● What you need to do
In the records below, find the line with "(As from a sycamore, his sounding steel" and the line with "That bar such". Print both exactly, along with every line between them, and no other line.

Records from a data collection
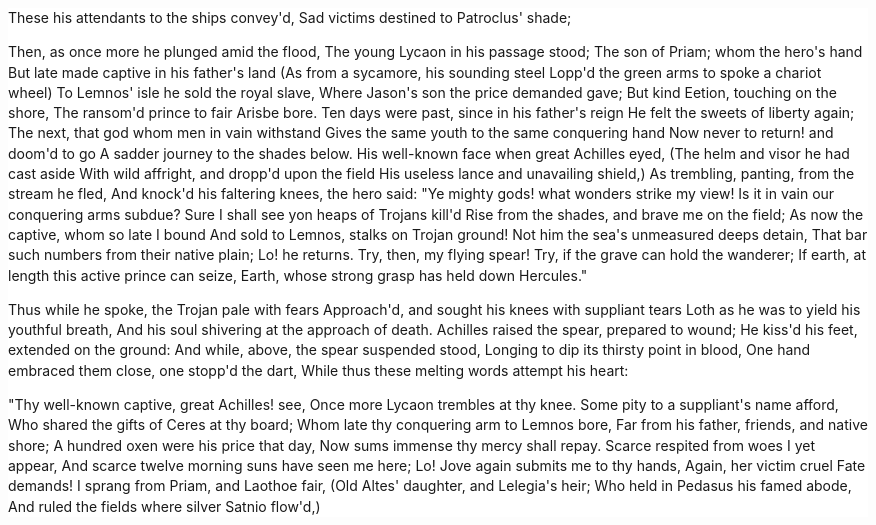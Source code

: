 These his attendants to the ships convey'd,
Sad victims destined to Patroclus' shade;

Then, as once more he plunged amid the flood,
The young Lycaon in his passage stood;
The son of Priam; whom the hero's hand
But late made captive in his father's land
(As from a sycamore, his sounding steel
Lopp'd the green arms to spoke a chariot wheel)
To Lemnos' isle he sold the royal slave,
Where Jason's son the price demanded gave;
But kind Eetion, touching on the shore,
The ransom'd prince to fair Arisbe bore.
Ten days were past, since in his father's reign
He felt the sweets of liberty again;
The next, that god whom men in vain withstand
Gives the same youth to the same conquering hand
Now never to return! and doom'd to go
A sadder journey to the shades below.
His well-known face when great Achilles eyed,
(The helm and visor he had cast aside
With wild affright, and dropp'd upon the field
His useless lance and unavailing shield,)
As trembling, panting, from the stream he fled,
And knock'd his faltering knees, the hero said:
"Ye mighty gods! what wonders strike my view!
Is it in vain our conquering arms subdue?
Sure I shall see yon heaps of Trojans kill'd
Rise from the shades, and brave me on the field;
As now the captive, whom so late I bound
And sold to Lemnos, stalks on Trojan ground!
Not him the sea's unmeasured deeps detain,
That bar such numbers from their native plain;
Lo! he returns. Try, then, my flying spear!
Try, if the grave can hold the wanderer;
If earth, at length this active prince can seize,
Earth, whose strong grasp has held down Hercules."

Thus while he spoke, the Trojan pale with fears
Approach'd, and sought his knees with suppliant tears
Loth as he was to yield his youthful breath,
And his soul shivering at the approach of death.
Achilles raised the spear, prepared to wound;
He kiss'd his feet, extended on the ground:
And while, above, the spear suspended stood,
Longing to dip its thirsty point in blood,
One hand embraced them close, one stopp'd the dart,
While thus these melting words attempt his heart:

"Thy well-known captive, great Achilles! see,
Once more Lycaon trembles at thy knee.
Some pity to a suppliant's name afford,
Who shared the gifts of Ceres at thy board;
Whom late thy conquering arm to Lemnos bore,
Far from his father, friends, and native shore;
A hundred oxen were his price that day,
Now sums immense thy mercy shall repay.
Scarce respited from woes I yet appear,
And scarce twelve morning suns have seen me here;
Lo! Jove again submits me to thy hands,
Again, her victim cruel Fate demands!
I sprang from Priam, and Laothoe fair,
(Old Altes' daughter, and Lelegia's heir;
Who held in Pedasus his famed abode,
And ruled the fields where silver Satnio flow'd,)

● Task answer
(As from a sycamore, his sounding steel
Lopp'd the green arms to spoke a chariot wheel)
To Lemnos' isle he sold the royal slave,
Where Jason's son the price demanded gave;
But kind Eetion, touching on the shore,
The ransom'd prince to fair Arisbe bore.
Ten days were past, since in his father's reign
He felt the sweets of liberty again;
The next, that god whom men in vain withstand
Gives the same youth to the same conquering hand
Now never to return! and doom'd to go
A sadder journey to the shades below.
His well-known face when great Achilles eyed,
(The helm and visor he had cast aside
With wild affright, and dropp'd upon the field
His useless lance and unavailing shield,)
As trembling, panting, from the stream he fled,
And knock'd his faltering knees, the hero said:
"Ye mighty gods! what wonders strike my view!
Is it in vain our conquering arms subdue?
Sure I shall see yon heaps of Trojans kill'd
Rise from the shades, and brave me on the field;
As now the captive, whom so late I bound
And sold to Lemnos, stalks on Trojan ground!
Not him the sea's unmeasured deeps detain,
That bar such numbers from their native plain;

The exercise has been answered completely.